Amazon Stock: Tariff Concerns Merit a Lower Price Target, Says Truist

Amazon’s (NASDAQ:AMZN) first quarter results could come in strong, but investors should brace for a tariff-driven bumpy ride ahead.

These are the dual conclusions reached by Truist analyst Youssef Squali, who points out that based on the Truist card data, it looks like Q1 is “tracking to the high-end of consensus expectations.”

To account for a smaller-than-expected foreign exchange (FX) impact, the analyst has adjusted 1Q25 estimates. Squali now sees total revenues of $156.2 billion (up from $155.4 billion), higher than the consensus estimate of $155.1 billion and exceeding the upper end of Amazon’s guide for $151.0 – $155.5 billion (+5-9% year-over-year). For North America, Squali is calling for revenues of $93.3 billion, slightly above the Street at $92.6 billion. Squali has also raised his International revenue estimate to $33.4 billion (+4.5%), up from $32.6 billion (+2%), and above consensus at $33.3 billion. Recall, management had guided to FX headwinds of $2.1 billion for 1Q25 when the company reported 4Q24 results in February. But the weakness of the US dollar relative to the Euro, JPY, and GBP in 1Q25 has led to a smaller FX impact than initially expected. Squali reckons FX reduced revenue by about 90 basis points (or $1.26 billion) in the quarter, compared to the previously expected 150 basis points ($2.1 billion). For operating income, Squali anticipates $17.5 billion (11.2% margin), the same as consensus and towards the high end of the guided range of $14-18 billion.

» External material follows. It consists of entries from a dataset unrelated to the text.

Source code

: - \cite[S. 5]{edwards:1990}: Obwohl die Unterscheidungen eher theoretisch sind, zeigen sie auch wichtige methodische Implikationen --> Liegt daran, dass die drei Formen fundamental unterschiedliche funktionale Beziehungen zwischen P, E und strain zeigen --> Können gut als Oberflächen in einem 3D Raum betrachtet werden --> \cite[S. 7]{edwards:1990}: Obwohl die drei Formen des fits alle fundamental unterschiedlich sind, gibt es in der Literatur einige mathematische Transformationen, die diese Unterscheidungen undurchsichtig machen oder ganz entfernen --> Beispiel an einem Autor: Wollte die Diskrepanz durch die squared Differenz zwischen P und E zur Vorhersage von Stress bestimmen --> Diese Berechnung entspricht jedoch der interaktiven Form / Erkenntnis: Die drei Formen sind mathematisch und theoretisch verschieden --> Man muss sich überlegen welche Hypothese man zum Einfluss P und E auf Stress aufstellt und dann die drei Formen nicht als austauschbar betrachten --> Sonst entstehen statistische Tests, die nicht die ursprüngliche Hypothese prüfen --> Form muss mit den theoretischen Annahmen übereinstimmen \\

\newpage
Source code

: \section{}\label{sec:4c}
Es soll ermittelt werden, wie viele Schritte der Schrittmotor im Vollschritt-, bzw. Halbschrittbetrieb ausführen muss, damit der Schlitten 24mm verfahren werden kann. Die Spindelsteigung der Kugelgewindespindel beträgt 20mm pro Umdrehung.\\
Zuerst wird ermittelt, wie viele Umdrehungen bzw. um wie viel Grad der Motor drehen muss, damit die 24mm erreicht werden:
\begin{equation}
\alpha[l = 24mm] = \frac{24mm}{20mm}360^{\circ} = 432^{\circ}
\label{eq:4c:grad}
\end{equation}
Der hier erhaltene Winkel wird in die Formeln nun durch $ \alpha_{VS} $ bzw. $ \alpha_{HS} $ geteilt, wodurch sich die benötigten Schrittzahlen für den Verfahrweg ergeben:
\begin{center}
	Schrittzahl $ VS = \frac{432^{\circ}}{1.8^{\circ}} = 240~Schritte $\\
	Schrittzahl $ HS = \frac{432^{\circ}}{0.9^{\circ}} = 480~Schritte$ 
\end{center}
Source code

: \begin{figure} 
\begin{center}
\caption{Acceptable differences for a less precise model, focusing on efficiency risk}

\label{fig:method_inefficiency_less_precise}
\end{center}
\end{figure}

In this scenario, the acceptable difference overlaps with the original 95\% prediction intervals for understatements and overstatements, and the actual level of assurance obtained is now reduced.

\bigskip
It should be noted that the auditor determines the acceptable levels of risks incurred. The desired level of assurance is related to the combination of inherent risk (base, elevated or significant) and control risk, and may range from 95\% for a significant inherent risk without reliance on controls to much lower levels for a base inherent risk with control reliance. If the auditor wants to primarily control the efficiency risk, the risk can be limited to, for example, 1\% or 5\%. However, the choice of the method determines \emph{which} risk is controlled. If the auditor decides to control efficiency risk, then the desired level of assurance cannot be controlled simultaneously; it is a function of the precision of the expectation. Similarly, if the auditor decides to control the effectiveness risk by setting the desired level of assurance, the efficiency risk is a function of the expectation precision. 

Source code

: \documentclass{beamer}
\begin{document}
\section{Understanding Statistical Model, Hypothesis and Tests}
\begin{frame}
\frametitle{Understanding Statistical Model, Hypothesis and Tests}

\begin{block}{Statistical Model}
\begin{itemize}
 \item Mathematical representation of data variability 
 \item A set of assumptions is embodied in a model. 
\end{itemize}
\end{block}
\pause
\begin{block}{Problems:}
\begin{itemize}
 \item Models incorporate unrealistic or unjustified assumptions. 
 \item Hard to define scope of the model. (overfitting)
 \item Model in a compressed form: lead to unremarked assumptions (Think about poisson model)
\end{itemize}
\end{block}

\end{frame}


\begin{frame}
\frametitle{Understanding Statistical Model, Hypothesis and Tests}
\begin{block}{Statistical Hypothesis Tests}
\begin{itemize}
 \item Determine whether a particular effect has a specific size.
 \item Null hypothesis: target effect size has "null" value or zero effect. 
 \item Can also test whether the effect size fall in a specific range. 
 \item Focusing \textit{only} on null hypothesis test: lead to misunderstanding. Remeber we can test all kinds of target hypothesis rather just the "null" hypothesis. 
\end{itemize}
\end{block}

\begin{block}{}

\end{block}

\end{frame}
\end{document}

Moving forward, however, Squali is concerned about the effects of tariffs, especially with China, which is now on a 125% rate. “While there are several currents and countercurrents hurting and benefiting Amazon at the same time, we believe the net net of this is an increase in prices virtually across the board and a likely slowdown in consumer spending, which will weigh on the company’s growth for the rest of FY25 and FY26 and on margins,” the analyst explained.

As such, he has revised his NA revenue growth forecast for the last three quarters of FY25 from the previous 9% to 7% and for FY26 from 9% to 6%. As a result, overall revenue growth in FY25 is now expected at +8.3%, down from +9.3%, equating to $690.8 billion vs. $697 billion beforehand. For FY26, Squali has lowered his growth estimate from 9.3% to 8.1% with revenue expected to reach $747 billion, down from the prior forecast of $762 billion.

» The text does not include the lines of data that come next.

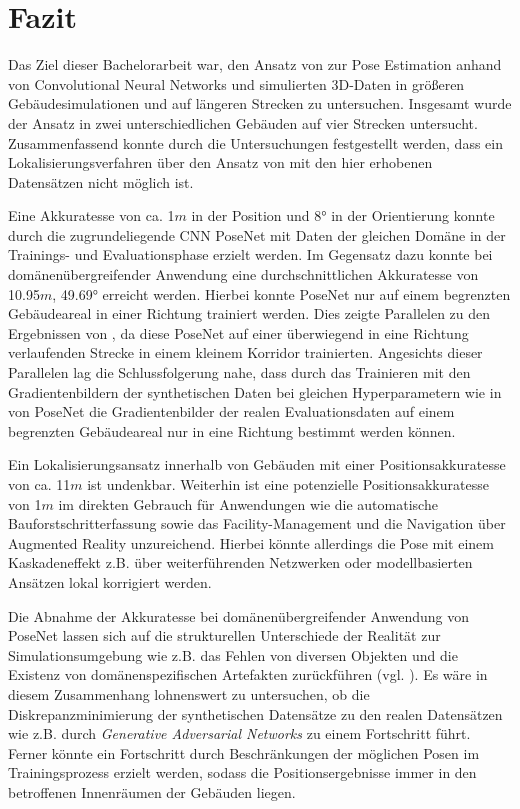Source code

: 
\section{Fazit}
\label{sec:kapitel_6}
Das Ziel dieser Bachelorarbeit war, den Ansatz von \citet{acharyaBIMPoseNetIndoorCamera2019} zur Pose Estimation anhand von Convolutional Neural Networks und simulierten 3D-Daten in größeren Gebäudesimulationen und auf längeren Strecken zu untersuchen.
Insgesamt wurde der Ansatz in zwei unterschiedlichen Gebäuden auf vier Strecken untersucht. Zusammenfassend konnte durch die Untersuchungen festgestellt werden, dass ein Lokalisierungsverfahren über den Ansatz von \citet{acharyaBIMPoseNetIndoorCamera2019} mit den hier erhobenen Datensätzen nicht möglich ist.


Eine Akkuratesse von ca. 1$m$ in der Position und 8° in der Orientierung konnte durch die zugrundeliegende CNN PoseNet mit Daten der gleichen Domäne in der Trainings- und Evaluationsphase erzielt werden. Im Gegensatz dazu konnte bei domänenübergreifender Anwendung eine durchschnittlichen Akkuratesse von 10.95$m$, 49.69° erreicht werden. Hierbei konnte PoseNet nur auf einem begrenzten Gebäudeareal in einer Richtung trainiert werden. Dies zeigte Parallelen zu den Ergebnissen von \citet{acharyaBIMPoseNetIndoorCamera2019}, da diese PoseNet auf einer überwiegend in eine Richtung verlaufenden Strecke in einem kleinem Korridor trainierten. Angesichts dieser Parallelen lag die Schlussfolgerung nahe, dass durch das Trainieren mit den Gradientenbildern der synthetischen Daten bei gleichen Hyperparametern wie in \cite{acharyaBIMPoseNetIndoorCamera2019} von PoseNet die Gradientenbilder der realen Evaluationsdaten auf einem begrenzten Gebäudeareal nur in eine Richtung bestimmt werden können.

Ein Lokalisierungsansatz innerhalb von Gebäuden mit einer Positionsakkuratesse von ca. 11$m$ ist undenkbar. Weiterhin ist eine potenzielle Positionsakkuratesse von 1$m$ im direkten Gebrauch für Anwendungen wie die automatische Bauforstschritterfassung sowie das Facility-Manage\-ment und die Navigation über Augmented Reality unzureichend. Hierbei könnte allerdings die Pose mit einem Kaskadeneffekt z.B. über weiterführenden Netzwerken oder modellbasierten Ansätzen lokal korrigiert werden.

Die Abnahme der Akkuratesse bei domänenübergreifender Anwendung von PoseNet lassen sich auf die strukturellen Unterschiede der Realität zur Simulationsumgebung wie z.B. das Fehlen von diversen Objekten und die Existenz von domänenspezifischen Artefakten zurückführen (vgl. \cite{acharyaBIMPoseNetIndoorCamera2019}). Es wäre in diesem Zusammenhang lohnenswert zu untersuchen, ob die Diskrepanzminimierung der synthetischen Datensätze zu den realen Datensätzen wie z.B. durch \textit{Generative Adversarial Networks} zu einem Fortschritt führt. Ferner könnte ein Fortschritt durch Beschränkungen der möglichen Posen im Trainingsprozess erzielt werden, sodass die Positionsergebnisse immer in den betroffenen Innenräumen der Gebäuden liegen.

Despite the lowered expectations, Squali keeps an overall favorable stance here. “We still see Amazon as a share gainer and a LT winner across eCommerce, Advertising, Cloud and Logistics, and remain constructive on the stock at current levels,” he summed up.

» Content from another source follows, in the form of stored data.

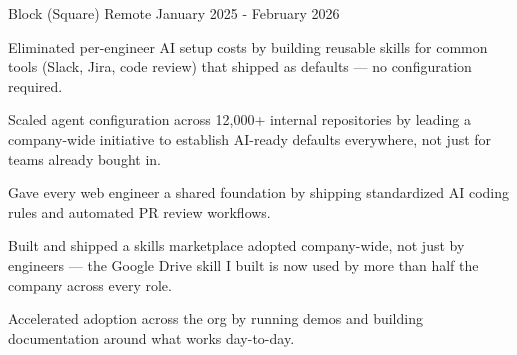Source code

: 

\begin{cventries}

    {Block (Square)} %
    {Remote} %
    {January 2025 - February 2026} %
    {
      \begin{cvitems}
        \item {Eliminated per-engineer AI setup costs by building reusable skills for common tools (Slack, Jira, code review) that shipped as defaults — no configuration required.}
        \item {Scaled agent configuration across 12,000+ internal repositories by leading a company-wide initiative to establish AI-ready defaults everywhere, not just for teams already bought in.}
        \item {Gave every web engineer a shared foundation by shipping standardized AI coding rules and automated PR review workflows.}
        \item {Built and shipped a skills marketplace adopted company-wide, not just by engineers — the Google Drive skill I built is now used by more than half the company across every role.}
        \item {Accelerated adoption across the org by running demos and building documentation around what works day-to-day.}
      \end{cvitems}
    }


\end{cventries}
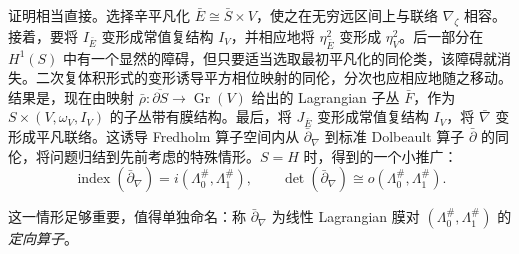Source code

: 证明相当直接。选择辛平凡化 $\bar E\cong\bar S\times V$，使之在无穷远区间上与联络 $\nabla_\zeta$ 相容。接着，要将 $I_{\bar E}$ 变形成常值复结构 $I_V$，并相应地将 $\eta_{\bar E}^2$ 变形成 $\eta_V^2$。后一部分在 $H^1(S)$ 中有一个显然的障碍，但只要适当选取最初平凡化的同伦类，该障碍就消失。二次复体积形式的变形诱导平方相位映射的同伦，分次也应相应地随之移动。结果是，现在由映射 $\bar\rho:\overline{\partial S}\to\operatorname{Gr}(V)$ 给出的 Lagrangian 子丛 $\bar F$，作为
$S\times(V,\allowbreak \omega_V,\allowbreak I_V)$ 的子丛带有膜结构。最后，将 $J_{\bar E}$ 变形成常值复结构 $I_V$，将 $\bar\nabla$ 变形成平凡联络。这诱导 Fredholm 算子空间内从 $\bar\partial_\nabla$ 到标准 Dolbeault 算子 $\bar\partial$ 的同伦，将问题归结到先前考虑的特殊情形。$S=H$ 时，得到的一个小推广：
\begin{equation}\label{eq:11.39}
\operatorname{index}(\bar\partial_\nabla)=i(\Lambda_0^\#,\Lambda_1^\#),\qquad
\det(\bar\partial_\nabla)\cong o(\Lambda_0^\#,\Lambda_1^\#).
\end{equation}
\begin{definition*}
这一情形足够重要，值得单独命名：称 $\bar\partial_\nabla$ 为线性 Lagrangian 膜对 $(\Lambda_0^\#,\allowbreak \Lambda_1^\#)$ 的\emph{定向算子}。
\end{definition*}
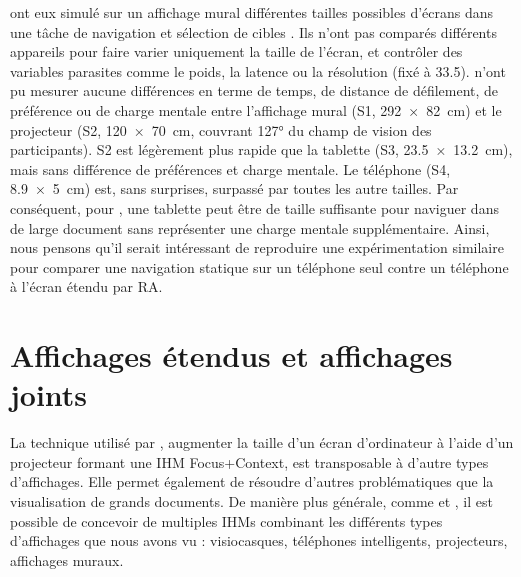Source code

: 
\cite{Raedle2014} ont eux simulé sur un affichage mural différentes tailles possibles d'écrans  dans une tâche de navigation et sélection de cibles . Ils n'ont pas comparés différents appareils pour faire varier uniquement la taille de l'écran, et contrôler des variables parasites comme le poids, la latence ou la résolution (fixé à \SI{33.5}{\ppi}). \citeauthor{Raedle2014} n'ont pu mesurer aucune différences en terme de temps, de distance de défilement, de préférence ou de charge mentale entre l'affichage mural (S1, \SI{292x82}{\cm}) et le projecteur (S2, \SI{120x70}{\cm}, couvrant \ang{127} du champ de vision des participants). S2 est légèrement plus rapide que la tablette (S3, \SI{23.5x13.2}{\cm}), mais sans différence de préférences et charge mentale. Le téléphone (S4, \SI{8.9x5}{\cm}) est, sans surprises, surpassé par toutes les autre tailles. Par conséquent, pour \citeauthor{Raedle2014}, une tablette peut être de taille suffisante pour naviguer dans de large document sans représenter une charge mentale supplémentaire. Ainsi, nous pensons qu'il serait intéressant de reproduire une expérimentation similaire pour comparer une navigation statique sur un téléphone seul contre un téléphone à l'écran étendu par RA.


\section{Affichages étendus et affichages joints}
\label{subsec:litterature_extended_screens}

La technique utilisé par \cite{Baudisch2002}, augmenter la taille d'un écran d'ordinateur à l'aide d'un projecteur formant une IHM Focus+Context, est transposable à d'autre types d'affichages. Elle permet également de résoudre d'autres problématiques que la visualisation de grands documents. De manière plus générale, comme \cite{Grubert2015} et \cite{Serrano2015}, il est possible de concevoir de multiples IHMs combinant les différents types d'affichages que nous avons vu : visiocasques, téléphones intelligents, projecteurs, affichages muraux.

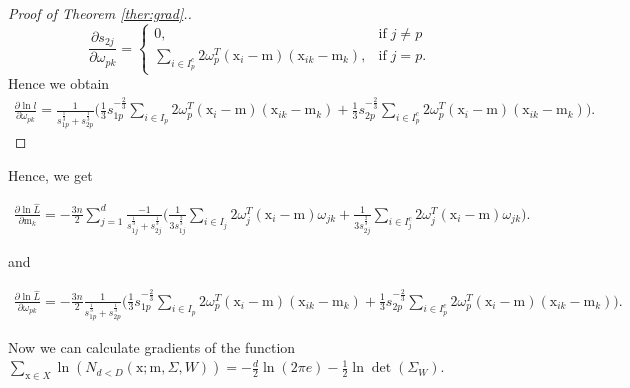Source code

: \documentclass[12pt]{article}
\def\w{\omega}
\def\x{\mathrm{x}}
\def\m{\mathrm{m}}
\theoremstyle{definition}
\begin{document}
\begin{proof}[Proof of Theorem \ref{ther:grad}.]
$$\frac{\partial {s}_{2j}}{\partial \w_{pk}} = \left\{ \begin{array}{ll}
0, & \text{if} \; j\neq p\\
\sum\limits_{ i \in {I}_p^c} 2 \w^T_p (\x_i - \m) (\x_{ik} - \m_k), & \text{if} \; j=p.
\end{array} \right.
$$
Hence we obtain %
$$
\begin{array}{l}
\frac{\partial \ln {l}}{\partial \w_{pk}} = \frac{1}{{s}_{1p}^{\frac{1}{3}} +{s}_{2p}^{\frac{1}{3}}} 
 \bigg(
\frac{1}{3} {s}_{1p}^{-\frac{2}{3}} \sum\limits_{ i \in {I}_p} 2 \w^T_p (\x_i - \m) (\x_{ik} - \m_k)
+ \frac{1}{3} {s}_{2p}^{-\frac{2}{3}} \sum\limits_{ i \in {I}_p^c} 2 \w^T_p (\x_i - \m) (\x_{ik} - \m_k) \bigg).
\end{array}
$$
\end{proof}

Hence, we get

$$
\begin{array}{l}
\frac{\partial \ln {\hat{L}}}{\partial \m_k} = -\frac{3n}{2} \sum\limits_{j=1}^d \frac{-1}{{s}_{1j}^{\frac{1}{3}} + {s}_{2j}^{\frac{1}{3}}} \bigg(
\frac{1}{3 {s}_{1j}^{\frac{2}{3}}} \sum\limits_{i \in I_j} 2 \w_j^T (\x_i - \m)  \w_{jk} +%
\frac{1}{3 {s}_{2j}^{\frac{2}{3}}} \sum\limits_{i \in I_j^c} 2 \w_j^T (\x_i - \m) \w_{jk}
\bigg).
\end{array}
$$

and

$$
\begin{array}{l}
\frac{\partial \ln {\hat{L}}}{\partial \w_{pk}} = -\frac{3n}{2} \frac{1}{{s}_{1p}^{\frac{1}{3}} +{s}_{2p}^{\frac{1}{3}}} 
 \bigg(
\frac{1}{3} {s}_{1p}^{-\frac{2}{3}} \sum\limits_{ i \in {I}_p} 2 \w^T_p (\x_i - \m) (\x_{ik} - \m_k)
+ \frac{1}{3} {s}_{2p}^{-\frac{2}{3}} \sum\limits_{ i \in {I}_p^c} 2 \w^T_p (\x_i - \m) (\x_{ik} - \m_k) \bigg).
\end{array}
$$


Now we can calculate gradients of the function $\sum \limits_{\x \in X} \ln(N_{d<D}(\x;\m,\Sigma,W)) = -\frac{d}{2}\ln(2\pi e)-\frac{1}{2}\ln \det(\Sigma_{W})$.
\end{document}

Bottom line, Squali kept a Buy rating on the shares but lowered his price target from $265 to $230, now suggesting the stock will gain 28.5% in the months ahead. (To watch Squali’s track record, click here)

Like Squali, most others on the Street are backing AMZN’s chances. Only one analyst stays on the fence, and with an additional 45 Buys, the stock naturally claims a Strong Buy consensus rating. The forecast calls for 12-month returns of 47%, considering the average target clocks in at $263.81. (See Amazon stock forecast)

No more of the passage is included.